_Directions for this task:_ Print all the entries verbatim.

*** Opening of Data supplied ***

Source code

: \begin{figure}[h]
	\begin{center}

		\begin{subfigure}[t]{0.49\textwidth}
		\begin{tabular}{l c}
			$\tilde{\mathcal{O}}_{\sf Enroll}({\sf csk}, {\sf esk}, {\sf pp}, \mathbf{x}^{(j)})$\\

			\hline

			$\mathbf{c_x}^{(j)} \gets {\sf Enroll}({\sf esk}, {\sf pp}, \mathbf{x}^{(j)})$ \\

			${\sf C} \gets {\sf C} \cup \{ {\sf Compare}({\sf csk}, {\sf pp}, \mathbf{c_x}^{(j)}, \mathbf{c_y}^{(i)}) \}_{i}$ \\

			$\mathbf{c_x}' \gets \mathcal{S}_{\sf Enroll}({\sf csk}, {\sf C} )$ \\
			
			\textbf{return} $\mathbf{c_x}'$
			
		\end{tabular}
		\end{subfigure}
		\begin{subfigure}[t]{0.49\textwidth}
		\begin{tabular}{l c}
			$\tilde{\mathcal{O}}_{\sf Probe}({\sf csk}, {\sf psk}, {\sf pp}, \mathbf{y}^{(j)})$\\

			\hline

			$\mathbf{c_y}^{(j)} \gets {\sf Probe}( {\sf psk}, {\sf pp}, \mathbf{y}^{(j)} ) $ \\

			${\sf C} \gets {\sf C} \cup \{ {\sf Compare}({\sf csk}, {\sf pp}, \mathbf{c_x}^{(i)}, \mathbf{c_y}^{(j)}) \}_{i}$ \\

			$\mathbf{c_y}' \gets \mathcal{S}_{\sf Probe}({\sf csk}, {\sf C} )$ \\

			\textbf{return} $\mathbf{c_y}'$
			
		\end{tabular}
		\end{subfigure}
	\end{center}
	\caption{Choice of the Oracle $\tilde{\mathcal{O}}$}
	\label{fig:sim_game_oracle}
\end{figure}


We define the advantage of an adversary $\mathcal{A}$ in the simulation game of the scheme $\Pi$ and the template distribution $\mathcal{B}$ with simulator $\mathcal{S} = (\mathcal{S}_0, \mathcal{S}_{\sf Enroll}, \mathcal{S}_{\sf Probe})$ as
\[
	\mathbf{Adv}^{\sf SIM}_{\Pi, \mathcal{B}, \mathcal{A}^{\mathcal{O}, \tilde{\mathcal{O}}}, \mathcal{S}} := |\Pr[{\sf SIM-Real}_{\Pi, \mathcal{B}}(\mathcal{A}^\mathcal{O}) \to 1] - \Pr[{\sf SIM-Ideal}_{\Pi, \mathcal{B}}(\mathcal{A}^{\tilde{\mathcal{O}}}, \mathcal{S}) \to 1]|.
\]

*** Close of Data supplied ***

_Output of the exercise:_
Source code

: \begin{figure}[h]
	\begin{center}

		\begin{subfigure}[t]{0.49\textwidth}
		\begin{tabular}{l c}
			$\tilde{\mathcal{O}}_{\sf Enroll}({\sf csk}, {\sf esk}, {\sf pp}, \mathbf{x}^{(j)})$\\

			\hline

			$\mathbf{c_x}^{(j)} \gets {\sf Enroll}({\sf esk}, {\sf pp}, \mathbf{x}^{(j)})$ \\

			${\sf C} \gets {\sf C} \cup \{ {\sf Compare}({\sf csk}, {\sf pp}, \mathbf{c_x}^{(j)}, \mathbf{c_y}^{(i)}) \}_{i}$ \\

			$\mathbf{c_x}' \gets \mathcal{S}_{\sf Enroll}({\sf csk}, {\sf C} )$ \\
			
			\textbf{return} $\mathbf{c_x}'$
			
		\end{tabular}
		\end{subfigure}
		\begin{subfigure}[t]{0.49\textwidth}
		\begin{tabular}{l c}
			$\tilde{\mathcal{O}}_{\sf Probe}({\sf csk}, {\sf psk}, {\sf pp}, \mathbf{y}^{(j)})$\\

			\hline

			$\mathbf{c_y}^{(j)} \gets {\sf Probe}( {\sf psk}, {\sf pp}, \mathbf{y}^{(j)} ) $ \\

			${\sf C} \gets {\sf C} \cup \{ {\sf Compare}({\sf csk}, {\sf pp}, \mathbf{c_x}^{(i)}, \mathbf{c_y}^{(j)}) \}_{i}$ \\

			$\mathbf{c_y}' \gets \mathcal{S}_{\sf Probe}({\sf csk}, {\sf C} )$ \\

			\textbf{return} $\mathbf{c_y}'$
			
		\end{tabular}
		\end{subfigure}
	\end{center}
	\caption{Choice of the Oracle $\tilde{\mathcal{O}}$}
	\label{fig:sim_game_oracle}
\end{figure}


We define the advantage of an adversary $\mathcal{A}$ in the simulation game of the scheme $\Pi$ and the template distribution $\mathcal{B}$ with simulator $\mathcal{S} = (\mathcal{S}_0, \mathcal{S}_{\sf Enroll}, \mathcal{S}_{\sf Probe})$ as
\[
	\mathbf{Adv}^{\sf SIM}_{\Pi, \mathcal{B}, \mathcal{A}^{\mathcal{O}, \tilde{\mathcal{O}}}, \mathcal{S}} := |\Pr[{\sf SIM-Real}_{\Pi, \mathcal{B}}(\mathcal{A}^\mathcal{O}) \to 1] - \Pr[{\sf SIM-Ideal}_{\Pi, \mathcal{B}}(\mathcal{A}^{\tilde{\mathcal{O}}}, \mathcal{S}) \to 1]|.
\]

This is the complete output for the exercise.